* Required action
Each entry below needs to be transcribed verbatim; the images should not appear.

* Collection entries
● ● ● ● ●
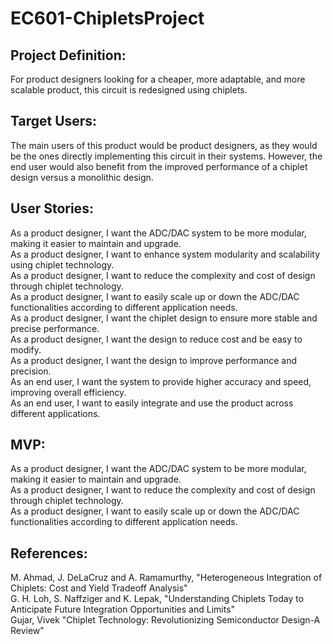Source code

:# EC601-ChipletsProject

## Project Definition: 
For product designers looking for a cheaper, more adaptable, and more scalable product, this circuit is redesigned using chiplets.


## Target Users: 
The main users of this product would be product designers, as they would be the ones directly implementing this circuit in their systems. However, the end user would also benefit from the improved performance of a chiplet design versus a monolithic design.


## User Stories: 
As a product designer, I want the ADC/DAC system to be more modular, making it easier to maintain and upgrade.<br>
As a product designer, I want to enhance system modularity and scalability using chiplet technology.<br>
As a product designer, I want to reduce the complexity and cost of design through chiplet technology.<br>
As a product designer, I want to easily scale up or down the ADC/DAC functionalities according to different application needs.<br>
As a product designer, I want the chiplet design to ensure more stable and precise performance.<br>
As a product designer, I want the design to reduce cost and be easy to modify.<br>
As a product designer, I want the design to improve performance and precision.<br>
As an end user, I want the system to provide higher accuracy and speed, improving overall efficiency.<br>
As an end user, I want to easily integrate and use the product across different applications.<br>


## MVP:
As a product designer, I want the ADC/DAC system to be more modular, making it easier to maintain and upgrade.<br>
As a product designer, I want to reduce the complexity and cost of design through chiplet technology.<br>
As a product designer, I want to easily scale up or down the ADC/DAC functionalities according to different application needs.<br>


## References:
M. Ahmad, J. DeLaCruz and A. Ramamurthy, "Heterogeneous Integration of Chiplets: Cost and Yield Tradeoff Analysis" <br>
G. H. Loh, S. Naffziger and K. Lepak, "Understanding Chiplets Today to Anticipate Future Integration Opportunities and Limits"<br>
Gujar, Vivek "Chiplet Technology: Revolutionizing Semiconductor Design-A Review"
● ● ● ● ●
* Result of the exercise
Source code

:# EC601-ChipletsProject

## Project Definition: 
For product designers looking for a cheaper, more adaptable, and more scalable product, this circuit is redesigned using chiplets.


## Target Users: 
The main users of this product would be product designers, as they would be the ones directly implementing this circuit in their systems. However, the end user would also benefit from the improved performance of a chiplet design versus a monolithic design.


## User Stories: 
As a product designer, I want the ADC/DAC system to be more modular, making it easier to maintain and upgrade.<br>
As a product designer, I want to enhance system modularity and scalability using chiplet technology.<br>
As a product designer, I want to reduce the complexity and cost of design through chiplet technology.<br>
As a product designer, I want to easily scale up or down the ADC/DAC functionalities according to different application needs.<br>
As a product designer, I want the chiplet design to ensure more stable and precise performance.<br>
As a product designer, I want the design to reduce cost and be easy to modify.<br>
As a product designer, I want the design to improve performance and precision.<br>
As an end user, I want the system to provide higher accuracy and speed, improving overall efficiency.<br>
As an end user, I want to easily integrate and use the product across different applications.<br>


## MVP:
As a product designer, I want the ADC/DAC system to be more modular, making it easier to maintain and upgrade.<br>
As a product designer, I want to reduce the complexity and cost of design through chiplet technology.<br>
As a product designer, I want to easily scale up or down the ADC/DAC functionalities according to different application needs.<br>


## References:
M. Ahmad, J. DeLaCruz and A. Ramamurthy, "Heterogeneous Integration of Chiplets: Cost and Yield Tradeoff Analysis" <br>
G. H. Loh, S. Naffziger and K. Lepak, "Understanding Chiplets Today to Anticipate Future Integration Opportunities and Limits"<br>
Gujar, Vivek "Chiplet Technology: Revolutionizing Semiconductor Design-A Review"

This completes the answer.